De nieuwe bebouwing heeft een alzijdige oriëntatie met levendige plinten op de begane grond en entrees aan alle zijden. Gebouwen gaan de hoek om, geen grote gesloten gevelvlakken. Werkfuncties op de begane grond dienen een uitstraling naar de openbare ruimte te hebben.

Daken

Alle gebouwen krijgen een kap in de vorm van een lessenaarsdak, altijd met de lage zijde naar de openbare ruimte gekeerd. De dakhelling is overal gelijk en heeft een hoek van circa 20 graden met het horizontale vlak. Deze dakhelling refereert aan de flauwe dakhellingen zoals die historisch gezien op het slachthuis aanwezig waren. Daarnaast kent deze dakvorm een tweetal praktische bijkomstigheden. Allereerst zorgt de vorm van het dak ervoor dat regenwater afstroomt in de richting van de openbare ruimte waar het, afgekoppeld en over het maaiveld afgevoerd, een onderdeel vormt van het watersysteem. Daarnaast zijn grote dakvlakken met een flauwe hellingshoek ideaal voor het plaatsen van zonnecellen.
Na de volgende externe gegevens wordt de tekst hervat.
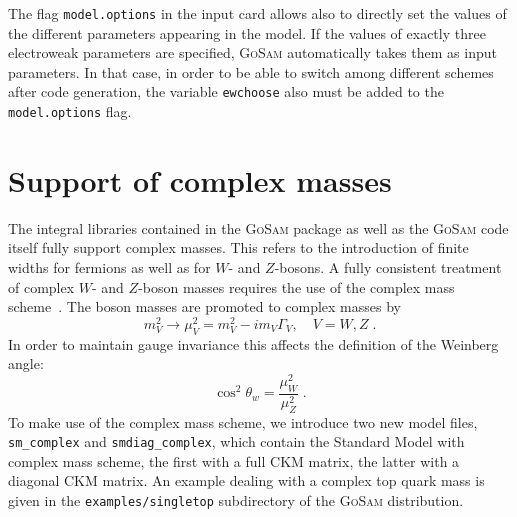 \documentclass[11pt,a4paper]{refrep}
\newcommand{\gosam}{\textsc{GoSam}\xspace}
\begin{document}
The flag {\tt model.options} in the input card allows also to directly
set the values of the different parameters appearing in the model. If
the values of exactly three electroweak parameters are
specified, \gosam{} automatically takes them as input parameters. In
that case, in order to be able to switch among different schemes after
code generation, the variable {\tt ewchoose} also must be added to the
{\tt model.options} flag.



\section{Support of complex masses}
\label{sec:complexmasses}
The integral libraries contained in the \gosam{} package as well as the \gosam{} 
code itself fully support complex masses. This refers to the introduction of 
finite widths for fermions as well as
for $W$- and $Z$-bosons. A fully consistent treatment of complex
$W$- and $Z$-boson masses requires the use of the complex mass scheme~\cite{Denner:2005fg}.
The boson masses are promoted to complex masses by
\begin{equation}
 m_{V}^2 \to \mu_{V}^2 = m_{V}^2 -i m_{V} \Gamma_{V},\quad V=W,Z\;.
\end{equation}
In order to maintain gauge invariance this affects the definition of the Weinberg angle:
\begin{equation}
 \cos^2\theta_w = \frac{\mu_W^2}{\mu_Z^2}\;.
\end{equation}
 To make use of the complex mass scheme, we introduce two new model files, \texttt{sm\_complex}
 and \texttt{smdiag\_complex}, which contain the Standard Model with complex mass scheme, the first
 with a full CKM matrix, the latter with a diagonal  CKM matrix.
 An example dealing with a complex top quark mass is given in 
 the {\tt examples/singletop} subdirectory of the \gosam{} distribution.
\end{document}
Dakkapellen of loggias zijn toegestaan maar dienen sterk ondergeschikt te zijn aan het dakvlak.

Materiaalgebruik

Om te zorgen voor eenheid wordt er voor één baksteensoort gekozen in een kleurstelling die refereert aan het slachthuis, één dakpansoort en één soort kolom. De materialisatie en het kleurenpalet van ramen en deuren dient voor alle nieuwe bebouwing op elkaar afgestemd te worden.

Ontwikkelscenario's

Het bestemmingsplan is zo opgesteld dat er - binnen de kaders van de vastgestelde stedenbouwkundige visie - gekozen kan worden voor een invulling met modules. Dit kan resulteren in een intensief model met meer woningen waarbij de woningen voorzien zijn van daktuinen op een gebouwde parkeervoorziening. Er is ook rekening gehouden met een meer 'ontspannen' model met traditionele woningen met tuin. Een combinatie is ook mogelijk.

Kansen voor verbetering

Aan de noordzijde van het plangebied is een aantal bedrijfsunits aanwezig. De ruimtelijke kwaliteit van deze gebouwen is niet optimaal. De gemeente is bereid mee te werken aan een verruiming van de bestemming waardoor er bijvoorbeeld gewoond kan worden. Voorwaarde is dat de ruimtelijke kwaliteit wordt verbeterd (en eenheid gaat vormen met de nieuwe omgeving).